On 3rd November 1988 his services were terminated that he was involved in fraudulent accounting, was arrested charged but the charges were eventually withdrawn. He was given three months salary in lieu of notice amounting to Ksh.21,450/= and a further Ksh.21,000/= transport allowance.
He was also given Ksh.88,000/= provident fund. He filed this suit seeking damages for false imprisonment for one day and unlawful dismissal. The plaintiff’s contention is that he was wrongfully dismissed from his employment where he had served the defendant company for a continuous and interrupted period of 16 years. His wrongful dismissal caused him humiliation, mental anguish, several shock and public embarrassment. Counsel for the plaintiff also submitted that the dismissal of the plaintiff without giving him any reason or giving him a chance to be heard contravened the rules of natural justice.
It is not disputed that the plaintiff was employed by the defendant as a manual worker and was promoted through the ranks ending as the Estate Accountant. It is also conceded that his services were terminated by giving the plaintiff 3 months salary in lieu of notice. But counsel for the defendant submits that there was a contract of employment which is not disputed by the plaintiff and which had a termination clause where the employer and the employee enter into a service contract which stipulates a termination clause or notice to terminate the employment. Where a notice period is provided in a contract of employment as was the case here, then an employer needs not assign a reason. There is no difficult in such a situation because the employer and the employer and the employee intended to be bound by the termination clause or notice regardless of the nature of the employment.
Following the unlawful termination of such service contract there is a breach of that contract and the measure of compensation or indemnity or general or special damages call them what you may, is the loss the employee would incur during the stipulated period of the termination clause or notice.

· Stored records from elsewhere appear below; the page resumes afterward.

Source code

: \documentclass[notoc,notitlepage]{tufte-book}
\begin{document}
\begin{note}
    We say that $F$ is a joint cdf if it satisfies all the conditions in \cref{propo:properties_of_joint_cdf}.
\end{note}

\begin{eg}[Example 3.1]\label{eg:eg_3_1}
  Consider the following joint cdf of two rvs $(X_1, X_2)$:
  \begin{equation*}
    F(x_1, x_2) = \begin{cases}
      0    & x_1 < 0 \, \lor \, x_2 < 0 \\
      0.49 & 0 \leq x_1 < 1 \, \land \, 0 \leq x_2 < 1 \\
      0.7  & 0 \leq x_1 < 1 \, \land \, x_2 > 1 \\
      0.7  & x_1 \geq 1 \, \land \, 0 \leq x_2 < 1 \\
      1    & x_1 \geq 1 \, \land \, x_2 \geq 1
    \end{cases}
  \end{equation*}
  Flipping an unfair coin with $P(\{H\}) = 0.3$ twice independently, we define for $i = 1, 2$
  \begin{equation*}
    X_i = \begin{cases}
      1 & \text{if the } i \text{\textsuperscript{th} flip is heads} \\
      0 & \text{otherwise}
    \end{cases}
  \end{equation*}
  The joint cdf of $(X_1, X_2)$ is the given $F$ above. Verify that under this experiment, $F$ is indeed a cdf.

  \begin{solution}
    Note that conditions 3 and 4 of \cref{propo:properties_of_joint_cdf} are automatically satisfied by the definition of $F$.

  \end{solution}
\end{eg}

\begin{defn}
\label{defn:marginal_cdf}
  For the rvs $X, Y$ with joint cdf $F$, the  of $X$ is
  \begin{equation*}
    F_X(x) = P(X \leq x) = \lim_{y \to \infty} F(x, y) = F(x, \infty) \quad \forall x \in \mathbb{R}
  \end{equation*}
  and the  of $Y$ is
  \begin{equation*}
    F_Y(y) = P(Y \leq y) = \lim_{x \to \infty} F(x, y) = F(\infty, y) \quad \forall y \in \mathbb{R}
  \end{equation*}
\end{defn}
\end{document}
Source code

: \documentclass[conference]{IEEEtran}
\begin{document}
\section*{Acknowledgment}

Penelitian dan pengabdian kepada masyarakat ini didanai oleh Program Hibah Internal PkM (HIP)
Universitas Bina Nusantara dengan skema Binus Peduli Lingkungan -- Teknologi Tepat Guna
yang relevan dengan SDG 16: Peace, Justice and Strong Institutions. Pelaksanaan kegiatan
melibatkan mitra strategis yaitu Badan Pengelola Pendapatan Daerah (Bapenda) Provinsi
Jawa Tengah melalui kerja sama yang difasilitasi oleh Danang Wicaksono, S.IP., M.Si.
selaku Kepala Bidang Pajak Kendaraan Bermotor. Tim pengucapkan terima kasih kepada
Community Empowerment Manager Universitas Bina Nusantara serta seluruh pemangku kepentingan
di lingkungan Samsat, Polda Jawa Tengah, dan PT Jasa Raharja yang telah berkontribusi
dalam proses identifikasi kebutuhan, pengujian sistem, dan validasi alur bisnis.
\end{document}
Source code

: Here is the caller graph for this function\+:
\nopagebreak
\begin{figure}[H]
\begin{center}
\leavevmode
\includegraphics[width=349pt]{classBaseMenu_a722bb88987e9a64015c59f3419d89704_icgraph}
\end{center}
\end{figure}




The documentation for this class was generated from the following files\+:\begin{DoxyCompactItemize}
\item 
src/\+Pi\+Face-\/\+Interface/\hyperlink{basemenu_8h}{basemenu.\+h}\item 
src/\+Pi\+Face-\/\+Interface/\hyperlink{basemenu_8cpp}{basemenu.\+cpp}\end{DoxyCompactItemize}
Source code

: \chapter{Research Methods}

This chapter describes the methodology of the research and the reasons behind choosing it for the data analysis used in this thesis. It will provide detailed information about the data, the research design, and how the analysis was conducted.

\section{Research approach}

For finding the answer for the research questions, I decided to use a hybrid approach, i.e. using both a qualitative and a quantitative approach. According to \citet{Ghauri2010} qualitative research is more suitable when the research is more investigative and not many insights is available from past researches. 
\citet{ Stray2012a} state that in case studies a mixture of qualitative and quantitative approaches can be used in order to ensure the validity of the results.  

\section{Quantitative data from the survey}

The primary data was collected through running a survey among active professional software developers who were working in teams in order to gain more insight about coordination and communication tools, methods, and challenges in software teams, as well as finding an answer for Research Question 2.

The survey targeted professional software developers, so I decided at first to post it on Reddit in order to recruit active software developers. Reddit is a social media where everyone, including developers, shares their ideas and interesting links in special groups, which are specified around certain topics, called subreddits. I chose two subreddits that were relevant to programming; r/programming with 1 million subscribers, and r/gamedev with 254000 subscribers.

In ADDIS VS. GRAMAPHONE CO. LTD 1909 AC 488it was held that:-
“Where a servant is unlawfully dismissed from his employment the damages for dismissal cannot include compensation for the manner of the dismissal, for his injured feelings or for the loss he may sustain from the fact that the dismissal itself makes it more difficult for him to obtain fresh employment”
This principle was cited and adopted by the Court of Appeal in the case of OMBANYA VS. GAILEY AND ROBERTS [1974] EA 522.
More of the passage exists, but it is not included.